August 27, 2010
On Aug 27, 2010, at 7:11 AM, David Simcha wrote:
> 
>> 
>> I see you have some CAS instructions. Sean, I think it's a good time to collaborate with David to put them into druntime or std.concurrency.
> 
> Yeah, D needs a real atomics library.  core.atomic is a good start, but I won't use it until it can efficiently do things like atomic increment.

How could it be made more efficient?
August 27, 2010
IIRC (maybe this has changed recently) atomic increments in core.atomic are based on CAS instructions in a while loop, which is how more generic lock free primitives are made.  Atomic increment should be special cased to directly use lock; inc [someRegister];.

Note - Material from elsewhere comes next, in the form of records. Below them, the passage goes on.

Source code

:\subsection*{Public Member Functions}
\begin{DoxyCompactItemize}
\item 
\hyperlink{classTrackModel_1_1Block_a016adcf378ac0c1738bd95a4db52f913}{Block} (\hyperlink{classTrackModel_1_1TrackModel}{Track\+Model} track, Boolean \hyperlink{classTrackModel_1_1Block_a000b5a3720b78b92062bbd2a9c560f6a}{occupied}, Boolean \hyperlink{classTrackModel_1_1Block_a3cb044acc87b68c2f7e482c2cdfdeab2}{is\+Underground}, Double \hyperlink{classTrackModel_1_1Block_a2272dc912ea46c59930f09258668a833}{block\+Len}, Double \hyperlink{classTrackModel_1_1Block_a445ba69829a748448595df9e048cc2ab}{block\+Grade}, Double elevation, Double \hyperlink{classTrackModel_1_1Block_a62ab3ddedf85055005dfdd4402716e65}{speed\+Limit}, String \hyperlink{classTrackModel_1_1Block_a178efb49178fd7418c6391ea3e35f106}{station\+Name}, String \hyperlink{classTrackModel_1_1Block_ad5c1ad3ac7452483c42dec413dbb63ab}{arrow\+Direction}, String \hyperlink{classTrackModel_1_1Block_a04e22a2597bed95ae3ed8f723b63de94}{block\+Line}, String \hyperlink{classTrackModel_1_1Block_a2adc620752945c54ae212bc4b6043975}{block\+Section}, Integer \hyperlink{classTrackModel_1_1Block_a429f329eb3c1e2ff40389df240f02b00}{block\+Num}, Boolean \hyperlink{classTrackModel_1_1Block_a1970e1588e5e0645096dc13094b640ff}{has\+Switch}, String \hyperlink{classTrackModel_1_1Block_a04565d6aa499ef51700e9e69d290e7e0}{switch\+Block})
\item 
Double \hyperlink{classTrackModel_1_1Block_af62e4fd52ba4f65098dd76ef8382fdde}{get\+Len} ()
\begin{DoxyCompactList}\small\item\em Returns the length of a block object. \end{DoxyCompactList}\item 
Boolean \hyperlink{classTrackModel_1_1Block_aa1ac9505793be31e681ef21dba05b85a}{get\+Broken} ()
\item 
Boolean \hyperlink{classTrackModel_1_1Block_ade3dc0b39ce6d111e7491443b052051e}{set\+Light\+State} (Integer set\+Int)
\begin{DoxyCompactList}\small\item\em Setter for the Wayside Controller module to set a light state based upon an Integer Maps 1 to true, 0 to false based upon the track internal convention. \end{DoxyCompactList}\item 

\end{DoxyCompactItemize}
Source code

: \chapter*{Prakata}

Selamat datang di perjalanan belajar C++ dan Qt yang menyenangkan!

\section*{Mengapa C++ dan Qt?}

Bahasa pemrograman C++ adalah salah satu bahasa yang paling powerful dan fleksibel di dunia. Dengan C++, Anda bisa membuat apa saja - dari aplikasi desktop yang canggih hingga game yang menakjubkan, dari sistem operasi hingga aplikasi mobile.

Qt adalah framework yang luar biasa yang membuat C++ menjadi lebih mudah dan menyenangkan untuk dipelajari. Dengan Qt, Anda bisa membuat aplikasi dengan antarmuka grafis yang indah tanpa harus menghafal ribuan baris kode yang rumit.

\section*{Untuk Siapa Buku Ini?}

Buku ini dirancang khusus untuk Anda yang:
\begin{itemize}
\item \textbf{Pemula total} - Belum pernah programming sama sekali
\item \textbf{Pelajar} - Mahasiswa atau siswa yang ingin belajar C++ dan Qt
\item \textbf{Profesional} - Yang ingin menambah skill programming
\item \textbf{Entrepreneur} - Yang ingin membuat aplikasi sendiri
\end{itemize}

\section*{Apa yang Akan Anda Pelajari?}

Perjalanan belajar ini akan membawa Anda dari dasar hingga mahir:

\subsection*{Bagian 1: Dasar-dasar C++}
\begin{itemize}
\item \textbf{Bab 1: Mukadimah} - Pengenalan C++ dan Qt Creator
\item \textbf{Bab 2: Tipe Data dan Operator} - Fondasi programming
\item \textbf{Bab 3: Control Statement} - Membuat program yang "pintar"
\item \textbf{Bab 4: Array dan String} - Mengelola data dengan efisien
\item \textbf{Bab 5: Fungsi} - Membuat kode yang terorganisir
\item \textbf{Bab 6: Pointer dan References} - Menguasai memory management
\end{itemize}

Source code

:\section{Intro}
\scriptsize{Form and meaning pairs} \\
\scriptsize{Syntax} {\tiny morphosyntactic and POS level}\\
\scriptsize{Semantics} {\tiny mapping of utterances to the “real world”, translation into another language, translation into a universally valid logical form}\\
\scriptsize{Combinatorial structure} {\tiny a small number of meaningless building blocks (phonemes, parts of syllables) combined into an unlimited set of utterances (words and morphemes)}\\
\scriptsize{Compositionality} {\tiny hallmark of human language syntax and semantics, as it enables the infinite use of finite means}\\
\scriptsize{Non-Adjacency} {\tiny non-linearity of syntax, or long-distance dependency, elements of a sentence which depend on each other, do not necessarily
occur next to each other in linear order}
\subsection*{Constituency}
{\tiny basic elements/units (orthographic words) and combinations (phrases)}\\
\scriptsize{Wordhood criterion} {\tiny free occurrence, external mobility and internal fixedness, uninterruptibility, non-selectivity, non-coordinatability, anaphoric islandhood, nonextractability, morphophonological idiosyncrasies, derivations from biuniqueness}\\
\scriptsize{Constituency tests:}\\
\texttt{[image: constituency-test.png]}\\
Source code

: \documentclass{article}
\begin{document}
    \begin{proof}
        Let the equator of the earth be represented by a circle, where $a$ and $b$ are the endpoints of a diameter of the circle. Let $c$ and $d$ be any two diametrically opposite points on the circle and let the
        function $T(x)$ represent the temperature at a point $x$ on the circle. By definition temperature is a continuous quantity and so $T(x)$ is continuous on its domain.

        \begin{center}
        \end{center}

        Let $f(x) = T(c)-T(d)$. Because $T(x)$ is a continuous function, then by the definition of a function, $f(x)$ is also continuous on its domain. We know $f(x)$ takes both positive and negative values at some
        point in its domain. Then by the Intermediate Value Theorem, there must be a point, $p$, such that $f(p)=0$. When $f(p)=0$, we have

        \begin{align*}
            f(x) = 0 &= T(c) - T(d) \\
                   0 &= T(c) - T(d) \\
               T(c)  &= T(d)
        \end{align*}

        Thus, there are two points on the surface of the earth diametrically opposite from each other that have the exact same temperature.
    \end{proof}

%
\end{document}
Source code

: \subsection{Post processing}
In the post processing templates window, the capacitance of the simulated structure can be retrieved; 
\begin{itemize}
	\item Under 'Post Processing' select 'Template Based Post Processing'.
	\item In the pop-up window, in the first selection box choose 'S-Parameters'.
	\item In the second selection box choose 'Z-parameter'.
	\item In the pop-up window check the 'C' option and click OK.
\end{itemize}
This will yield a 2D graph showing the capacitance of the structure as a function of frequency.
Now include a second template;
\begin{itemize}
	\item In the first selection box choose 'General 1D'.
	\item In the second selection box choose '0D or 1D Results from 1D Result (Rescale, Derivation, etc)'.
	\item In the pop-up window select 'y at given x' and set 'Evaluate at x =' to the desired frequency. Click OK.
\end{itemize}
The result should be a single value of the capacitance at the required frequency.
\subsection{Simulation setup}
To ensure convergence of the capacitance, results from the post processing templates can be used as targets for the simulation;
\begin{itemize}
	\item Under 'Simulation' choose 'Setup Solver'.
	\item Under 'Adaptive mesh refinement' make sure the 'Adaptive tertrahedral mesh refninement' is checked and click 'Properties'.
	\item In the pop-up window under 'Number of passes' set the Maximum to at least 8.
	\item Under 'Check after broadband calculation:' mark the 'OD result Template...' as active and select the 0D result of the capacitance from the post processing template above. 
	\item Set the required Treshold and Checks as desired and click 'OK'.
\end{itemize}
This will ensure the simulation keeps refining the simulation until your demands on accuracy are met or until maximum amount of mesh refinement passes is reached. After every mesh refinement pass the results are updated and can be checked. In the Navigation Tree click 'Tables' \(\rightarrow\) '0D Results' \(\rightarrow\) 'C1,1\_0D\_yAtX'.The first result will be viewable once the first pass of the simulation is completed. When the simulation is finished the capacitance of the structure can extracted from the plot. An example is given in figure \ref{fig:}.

On Fri, Aug 27, 2010 at 10:40 AM, Sean Kelly <sean at invisibleduck.org> wrote:

> On Aug 27, 2010, at 7:11 AM, David Simcha wrote:
> >
> >>
> >> I see you have some CAS instructions. Sean, I think it's a good time to
> collaborate with David to put them into druntime or std.concurrency.
> >
> > Yeah, D needs a real atomics library.  core.atomic is a good start, but I
> won't use it until it can efficiently do things like atomic increment.
>
> How could it be made more efficient?
> _______________________________________________
> phobos mailing list
> phobos at puremagic.com
> http://lists.puremagic.com/mailman/listinfo/phobos
>
-------------- next part --------------
An HTML attachment was scrubbed...
URL: <http://lists.puremagic.com/pipermail/phobos/attachments/20100827/6532485e/attachment.html>
August 27, 2010
I've heard that LOCK INC is actually slower than a CAS loop, but have no data to back this up.  What I really don't like about INC however is that it doesn't put the new value of the incremented variable in a register, so there's no way of returning the new value.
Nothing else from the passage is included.